[[ Information shown open ]]

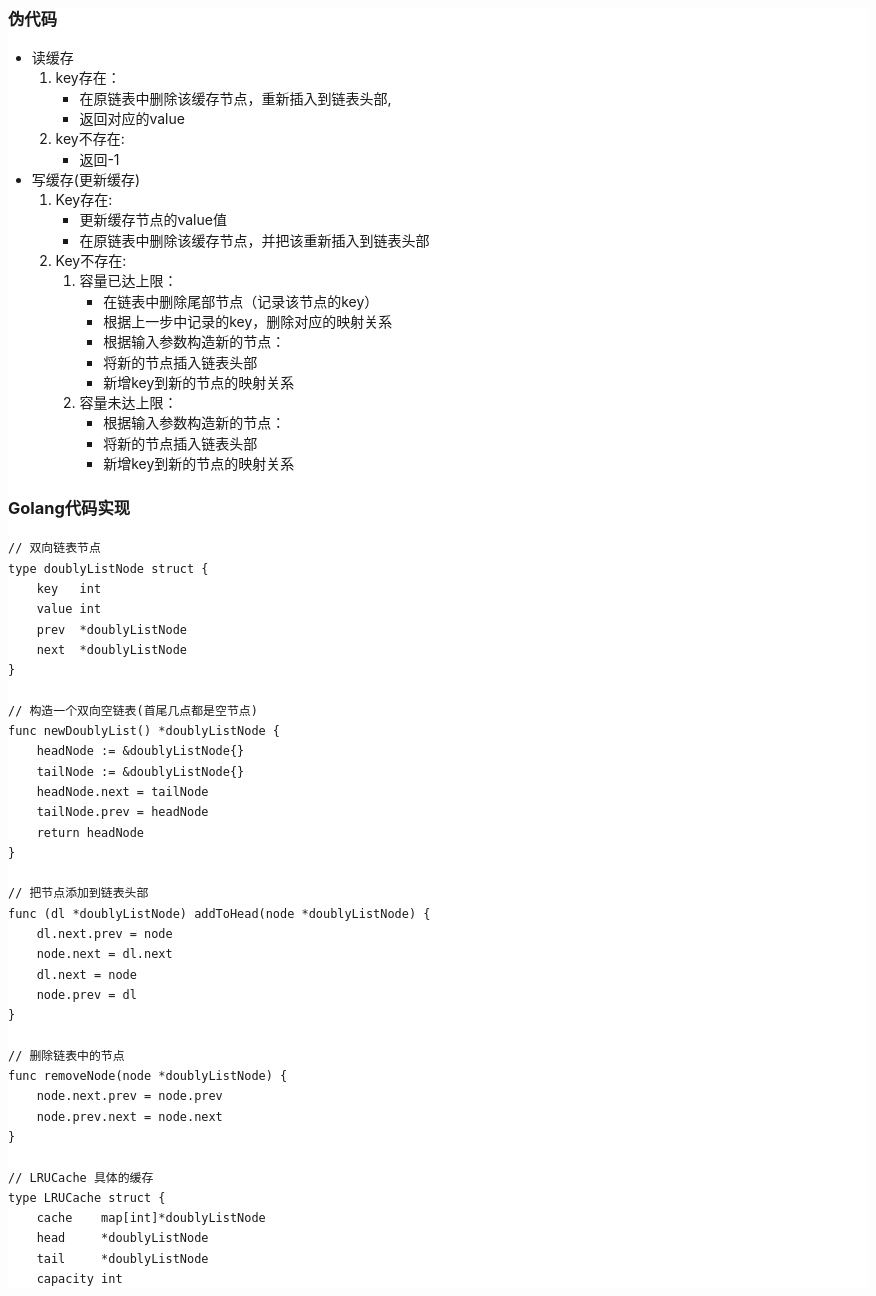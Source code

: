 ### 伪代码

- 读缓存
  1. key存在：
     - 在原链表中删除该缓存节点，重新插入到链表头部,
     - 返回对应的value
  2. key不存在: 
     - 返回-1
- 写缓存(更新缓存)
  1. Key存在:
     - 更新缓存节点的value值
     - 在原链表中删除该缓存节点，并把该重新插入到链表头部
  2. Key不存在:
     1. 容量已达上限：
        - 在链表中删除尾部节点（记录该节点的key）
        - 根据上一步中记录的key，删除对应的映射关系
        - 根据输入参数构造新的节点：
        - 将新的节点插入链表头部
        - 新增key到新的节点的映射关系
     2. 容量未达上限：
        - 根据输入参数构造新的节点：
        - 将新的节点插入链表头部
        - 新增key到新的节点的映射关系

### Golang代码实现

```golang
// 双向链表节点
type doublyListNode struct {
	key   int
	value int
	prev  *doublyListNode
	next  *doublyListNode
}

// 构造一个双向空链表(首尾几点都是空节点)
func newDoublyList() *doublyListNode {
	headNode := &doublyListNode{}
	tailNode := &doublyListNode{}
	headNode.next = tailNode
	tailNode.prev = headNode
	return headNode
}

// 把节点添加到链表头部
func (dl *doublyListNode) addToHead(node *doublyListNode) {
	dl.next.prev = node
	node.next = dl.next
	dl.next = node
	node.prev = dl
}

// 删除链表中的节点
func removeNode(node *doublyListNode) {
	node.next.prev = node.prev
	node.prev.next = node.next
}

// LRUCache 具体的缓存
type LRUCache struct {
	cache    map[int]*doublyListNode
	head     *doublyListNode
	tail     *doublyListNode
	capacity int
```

[[ Information shown closed ]]

◆ **What to produce**: Output all the material exactly. The pictures are to be left out.

◆ **Solution below**:
Source code

: ### 伪代码

- 读缓存
  1. key存在：
     - 在原链表中删除该缓存节点，重新插入到链表头部,
     - 返回对应的value
  2. key不存在: 
     - 返回-1
- 写缓存(更新缓存)
  1. Key存在:
     - 更新缓存节点的value值
     - 在原链表中删除该缓存节点，并把该重新插入到链表头部
  2. Key不存在:
     1. 容量已达上限：
        - 在链表中删除尾部节点（记录该节点的key）
        - 根据上一步中记录的key，删除对应的映射关系
        - 根据输入参数构造新的节点：
        - 将新的节点插入链表头部
        - 新增key到新的节点的映射关系
     2. 容量未达上限：
        - 根据输入参数构造新的节点：
        - 将新的节点插入链表头部
        - 新增key到新的节点的映射关系

### Golang代码实现

```golang
// 双向链表节点
type doublyListNode struct {
	key   int
	value int
	prev  *doublyListNode
	next  *doublyListNode
}

// 构造一个双向空链表(首尾几点都是空节点)
func newDoublyList() *doublyListNode {
	headNode := &doublyListNode{}
	tailNode := &doublyListNode{}
	headNode.next = tailNode
	tailNode.prev = headNode
	return headNode
}

// 把节点添加到链表头部
func (dl *doublyListNode) addToHead(node *doublyListNode) {
	dl.next.prev = node
	node.next = dl.next
	dl.next = node
	node.prev = dl
}

// 删除链表中的节点
func removeNode(node *doublyListNode) {
	node.next.prev = node.prev
	node.prev.next = node.next
}

// LRUCache 具体的缓存
type LRUCache struct {
	cache    map[int]*doublyListNode
	head     *doublyListNode
	tail     *doublyListNode
	capacity int
```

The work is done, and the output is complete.